Com a Nova República é criado o I Plano Nacional de Reforma Agrária, que muda de maneira substantiva o estatuto da propriedade fundiária, legitimado pelo princípio da função social da terra. A partir de então, forças conservadoras rurais se articulam, com o intuito de defender a estrutura fundiária vigente. Cria-se a União Democrática Ruralista - UDR (1985), uma entidade que conquistou espaço na mídia e elegeu vários representantes no congresso. Dentre suas diretrizes estava a defesa do uso da força para impedir e retirar os trabalhadores rurais que invadissem terras particulares. Diante da forte influência exercida pela UDR, o I Plano Nacional de Reforma Agrária teve um desempenho pífio (TOURNEAU; BURSZTYN, 2010).

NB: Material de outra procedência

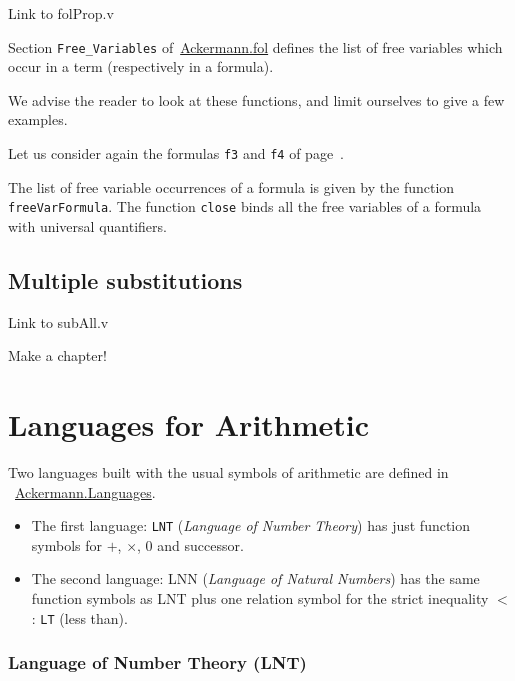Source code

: \begin{todo}
Link to folProp.v
\end{todo}


 
Section \texttt{Free\_Variables} 
of~\href{../theories/html/hydras.Ackermann.fol.html}{Ackermann.fol} defines the list of free variables which occur in a term (respectively in a formula).

We advise the reader to look at these functions, and limit ourselves to give a few examples.

Let us consider again the formulas \texttt{f3} and \texttt{f4} of page~\pageref{fol:examplesf1f2f3}.

The list of free variable occurrences of a formula is given by the function \texttt{freeVarFormula}. The function \texttt{close}
binds all the free variables of a formula with universal quantifiers.


\subsection{Multiple substitutions}

\begin{todo}
Link to subAll.v
\end{todo}

\begin{todo}
Make a chapter!
\end{todo}
\section{Languages for Arithmetic}



Two languages built with the usual symbols of arithmetic are 
defined in ~\href{../theories/html/hydras.Ackermann.Languages.html}{Ackermann.Languages}.

\begin{itemize}
\item The first language: \texttt{LNT} (\emph{Language of Number Theory}) has just function symbols for $+$, $\times$, $0$ and successor.
\item The second language: LNN (\emph{Language of Natural Numbers})  has
the same function symbols as LNT plus one relation symbol for the strict inequality $<$ : \texttt{LT} (less than).
\end{itemize}

\subsubsection{Language of Number Theory (LNT)}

Com a chegada de Itamar Franco à Presidência (1992) é sancionada a Lei 8.629/93, que dispõe sobre a regulamentação dos dispositivos constitucionais relativos à reforma agrária, além da Lei Complementar 76, que versava sobre os procedimentos para conduzir a desapropriação de imóveis rurais. Foi criado, então, um programa emergencial para assentar 80.000 famílias. Contudo, a ação descoordenada apresentou resultados irrisórios (TOURNEAU; BURSZTYN, 2010).

Já a década de 1990 é marcada por graves conflitos no campo, que culminaram com o massacre de camponeses em Corumbiara - RO (1995) e em Eldorado dos Carajás - PA (1996). No Governo de Fernando Henrique Cardoso criou-se o Ministério Extraordinário de Política Fundiária - MEPF e o Ministério do Desenvolvimento Agrário - MDA, esses órgãos seriam responsáveis pela condução da reforma agrária e também pela agricultura familiar no país. Com a intensificação da pressão exercida por movimentos sociais e pela opinião pública, há um aumento significativo no número de desapropriações e de criação de linhas de crédito específicas para assentados. Como resultado, a área destinada à reforma agrária no país sobe de 2% para 4% do território nacional (ALENTEJANO, 2004).

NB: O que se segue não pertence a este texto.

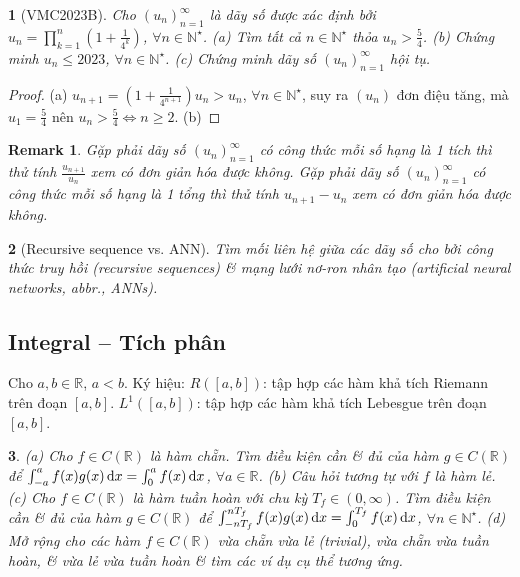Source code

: \documentclass{article}
\newtheorem{baitoan}{}
\newtheorem{remark}{Remark}
\begin{document}
\begin{baitoan}[VMC2023B]
	Cho $(u_n)_{n=1}^\infty$ là dãy số được xác định bởi $u_n = \prod_{k=1}^n \left(1 + \frac{1}{4^k}\right)$, $\forall n\in\mathbb{N}^\star$. (a) Tìm tất cả $n\in\mathbb{N}^\star$ thỏa $u_n > \frac{5}{4}$. (b) Chứng minh $u_n\le2023$, $\forall n\in\mathbb{N}^\star$. (c) Chứng minh dãy số $(u_n)_{n=1}^\infty$ hội tụ.
\end{baitoan}

\begin{proof}
	(a) $u_{n+1} = \left(1 + \frac{1}{4^{n+1}}\right)u_n > u_n$, $\forall n\in\mathbb{N}^\star$, suy ra $(u_n)$ đơn điệu tăng, mà $u_1 = \frac{5}{4}$ nên $u_n > \frac{5}{4}\Leftrightarrow n\ge2$. (b)
\end{proof}

\begin{remark}
	Gặp phải dãy số $(u_n)_{n=1}^\infty$ có công thức mỗi số hạng là 1 tích thì thử tính $\frac{u_{n+1}}{u_n}$ xem có đơn giản hóa được không. Gặp phải dãy số $(u_n)_{n=1}^\infty$ có công thức mỗi số hạng là 1 tổng thì thử tính $u_{n+1} - u_n$ xem có đơn giản hóa được không.
\end{remark}

\begin{baitoan}[Recursive sequence vs. ANN]
	Tìm mối liên hệ giữa các dãy số cho bởi công thức truy hồi (recursive sequences) \& mạng lưới nơ-ron nhân tạo (artificial neural networks, abbr., ANNs).
\end{baitoan}


\subsection{Integral -- Tích phân}
Cho $a,b\in\mathbb{R}$, $a < b$. Ký hiệu: $R([a,b])$: tập hợp các hàm khả tích Riemann trên đoạn $[a,b]$. $L^1([a,b])$: tập hợp các hàm khả tích Lebesgue trên đoạn $[a,b]$.

\begin{baitoan}
	(a) Cho $f\in C(\mathbb{R})$ là hàm chẵn. Tìm điều kiện cần \& đủ của hàm $g\in C(\mathbb{R})$ để $\int_{-a}^a f(x)g(x)\,{\rm d}x = \int_0^a f(x)\,{\rm d}x$, $\forall a\in\mathbb{R}$. (b) Câu hỏi tương tự với $f$ là hàm lẻ. (c) Cho $f\in C(\mathbb{R})$ là hàm tuần hoàn với chu kỳ $T_f\in(0,\infty)$. Tìm điều kiện cần \& đủ của hàm $g\in C(\mathbb{R})$ để  $\int_{-nT_f}^{nT_f} f(x)g(x)\,{\rm d}x = \int_0^{T_f} f(x)\,{\rm d}x$, $\forall n\in\mathbb{N}^\star$. (d) Mở rộng cho các hàm $f\in C(\mathbb{R})$ vừa chẵn vừa lẻ (trivial), vừa chẵn vừa tuần hoàn, \& vừa lẻ vừa tuần hoàn \& tìm các ví dụ cụ thể tương ứng.
\end{baitoan}
\end{document}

No final do século XX surge um novo modelo de reforma agrária, denominado Modelo de Reforma Agrária de Mercado, criado e difundido pelo Banco Mundial. O mesmo apontou que o desenvolvimento de uma reforma agrária deveria basear-se na desapropriação de áreas improdutivas e que não cumprem a sua função social. Dessa forma, o governo seria responsável pela compra de propriedades improdutivas para a instalação de assentamentos, passando a ser essa a principal via de acesso a terra por parte dos trabalhadores rurais que não possuíam propriedades. O modelo em questão foi adaptado e implantado em diferentes países: na África do Sul e na Colômbia, em 1994; no Brasil e na Guatemala, em 1997, além de influenciar o desenvolvimento de programas de reforma agrária em Honduras, México, Malaui e Zimbábue (COCA; FERNANDES, 2008).

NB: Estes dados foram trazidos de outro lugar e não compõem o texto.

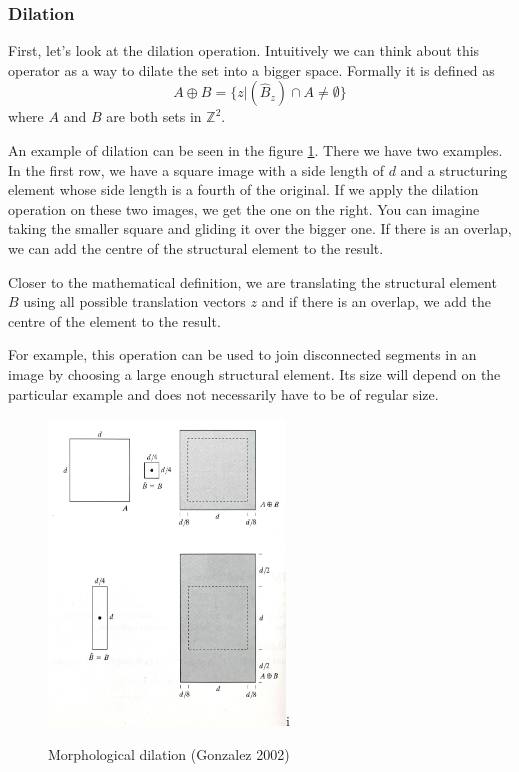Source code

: \documentclass[
  digital,     %
  oneside,     %
  nosansbold,  %
  nocolorbold, %
  lof,         %
  lot,         %
]{fithesis4}
\newcommand*{\Z}{\ensuremath{\mathbb{Z}}}
\begin{document}
\subsubsection{Dilation}
First, let's look at the dilation operation. Intuitively we can think about this
operator as a way to dilate the set into a bigger space. Formally it is defined as
$$A \oplus B = \{z | (\hat{B}_z) \cap A \neq \emptyset\}$$
where $A$ and $B$ are both sets in $\Z^2$. 

An example of dilation can be seen in the figure
\ref{fig:morph_dilation}. There we have two examples. In the first row, we have
a square image with a side length of $d$ and a structuring element whose side length
is a fourth of the original. If we apply the dilation operation on these two
images, we get the one on the right. You can imagine taking the smaller square and
gliding it over the bigger one. If there is an overlap, we can add the centre of
the structural element to the result. 

Closer to the mathematical definition, we
are translating the structural element $B$ using all possible translation
vectors $z$ and if there is an overlap, we add the centre of the element to the
result.

For example, this operation can be used to join disconnected segments in an
image by choosing a large enough structural element. Its size will depend on the
particular example and does not necessarily have to be of regular size.

\begin{figure}
    \begin{center}
        \includegraphics[width=6.3cm]{resources/morph_dilation.jpg}i
    \end{center}
    \caption{Morphological dilation (Gonzalez 2002)} %
    \label{fig:morph_dilation}
\end{figure}
\end{document}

Apesar das várias desapropriações voltadas para a reforma agrária, o nível de concentração de terras no Brasil, ainda, permaneceu alto. O presidente Luiz Inácio Lula da Silva chegou ao poder em 2002 acalentando grandes expectativas entre os movimentos de luta pela terra, tendo em vista a sua histórica defesa em prol dos trabalhadores. Em seu governo foi criado o II Plano Nacional de Reforma Agrária, que previa não só a implantação de novos assentamentos, bem como a reestruturação dos existentes, com uma preocupação voltada a sua qualidade ambiental (TOURNEAU; BURSZTYN, 2010). Apesar disso, observa-se uma desaceleração do processo de reforma agrária nesse período, onde predominou nas palavras de Tourneau e Bursztyn (2010), uma política compensatória e populista de criação de assentamentos.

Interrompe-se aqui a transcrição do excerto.